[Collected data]
= = =
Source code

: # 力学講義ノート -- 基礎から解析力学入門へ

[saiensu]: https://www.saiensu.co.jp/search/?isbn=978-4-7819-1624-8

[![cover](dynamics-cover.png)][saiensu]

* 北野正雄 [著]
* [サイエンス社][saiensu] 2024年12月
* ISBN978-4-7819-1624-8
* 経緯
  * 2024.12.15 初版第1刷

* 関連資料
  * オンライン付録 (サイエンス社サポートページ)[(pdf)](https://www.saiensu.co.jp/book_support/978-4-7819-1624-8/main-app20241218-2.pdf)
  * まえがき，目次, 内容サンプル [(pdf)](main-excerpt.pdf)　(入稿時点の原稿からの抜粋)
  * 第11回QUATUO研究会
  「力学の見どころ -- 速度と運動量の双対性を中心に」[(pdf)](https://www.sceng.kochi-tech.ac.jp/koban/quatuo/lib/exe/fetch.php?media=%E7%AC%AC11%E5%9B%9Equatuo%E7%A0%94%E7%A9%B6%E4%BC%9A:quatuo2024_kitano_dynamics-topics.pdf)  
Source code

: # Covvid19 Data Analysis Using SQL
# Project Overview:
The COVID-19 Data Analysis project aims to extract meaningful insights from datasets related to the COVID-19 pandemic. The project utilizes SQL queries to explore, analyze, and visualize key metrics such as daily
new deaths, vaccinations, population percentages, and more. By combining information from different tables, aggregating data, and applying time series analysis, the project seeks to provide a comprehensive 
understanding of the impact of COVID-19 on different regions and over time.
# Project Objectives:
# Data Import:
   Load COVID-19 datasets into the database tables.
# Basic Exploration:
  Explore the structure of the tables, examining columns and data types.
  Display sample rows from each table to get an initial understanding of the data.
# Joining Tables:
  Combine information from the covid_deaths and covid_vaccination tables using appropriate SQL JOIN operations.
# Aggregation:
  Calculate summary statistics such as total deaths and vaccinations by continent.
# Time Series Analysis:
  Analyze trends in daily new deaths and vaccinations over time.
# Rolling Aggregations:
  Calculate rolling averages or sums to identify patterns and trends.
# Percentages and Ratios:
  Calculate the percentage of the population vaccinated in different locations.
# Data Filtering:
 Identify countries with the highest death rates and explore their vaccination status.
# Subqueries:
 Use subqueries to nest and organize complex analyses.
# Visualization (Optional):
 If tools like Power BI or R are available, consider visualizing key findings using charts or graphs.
= = =
### To do
Both end lines included, restate word for word the lines above from the line with "[![cover](dynamics-cover.png)][saiensu]" to the line with "The COVID-19 Data", and nothing else.

### Your solution
[![cover](dynamics-cover.png)][saiensu]

* 北野正雄 [著]
* [サイエンス社][saiensu] 2024年12月
* ISBN978-4-7819-1624-8
* 経緯
  * 2024.12.15 初版第1刷

* 関連資料
  * オンライン付録 (サイエンス社サポートページ)[(pdf)](https://www.saiensu.co.jp/book_support/978-4-7819-1624-8/main-app20241218-2.pdf)
  * まえがき，目次, 内容サンプル [(pdf)](main-excerpt.pdf)　(入稿時点の原稿からの抜粋)
  * 第11回QUATUO研究会
  「力学の見どころ -- 速度と運動量の双対性を中心に」[(pdf)](https://www.sceng.kochi-tech.ac.jp/koban/quatuo/lib/exe/fetch.php?media=%E7%AC%AC11%E5%9B%9Equatuo%E7%A0%94%E7%A9%B6%E4%BC%9A:quatuo2024_kitano_dynamics-topics.pdf)  
Source code

: # Covvid19 Data Analysis Using SQL
# Project Overview:
The COVID-19 Data Analysis project aims to extract meaningful insights from datasets related to the COVID-19 pandemic. The project utilizes SQL queries to explore, analyze, and visualize key metrics such as daily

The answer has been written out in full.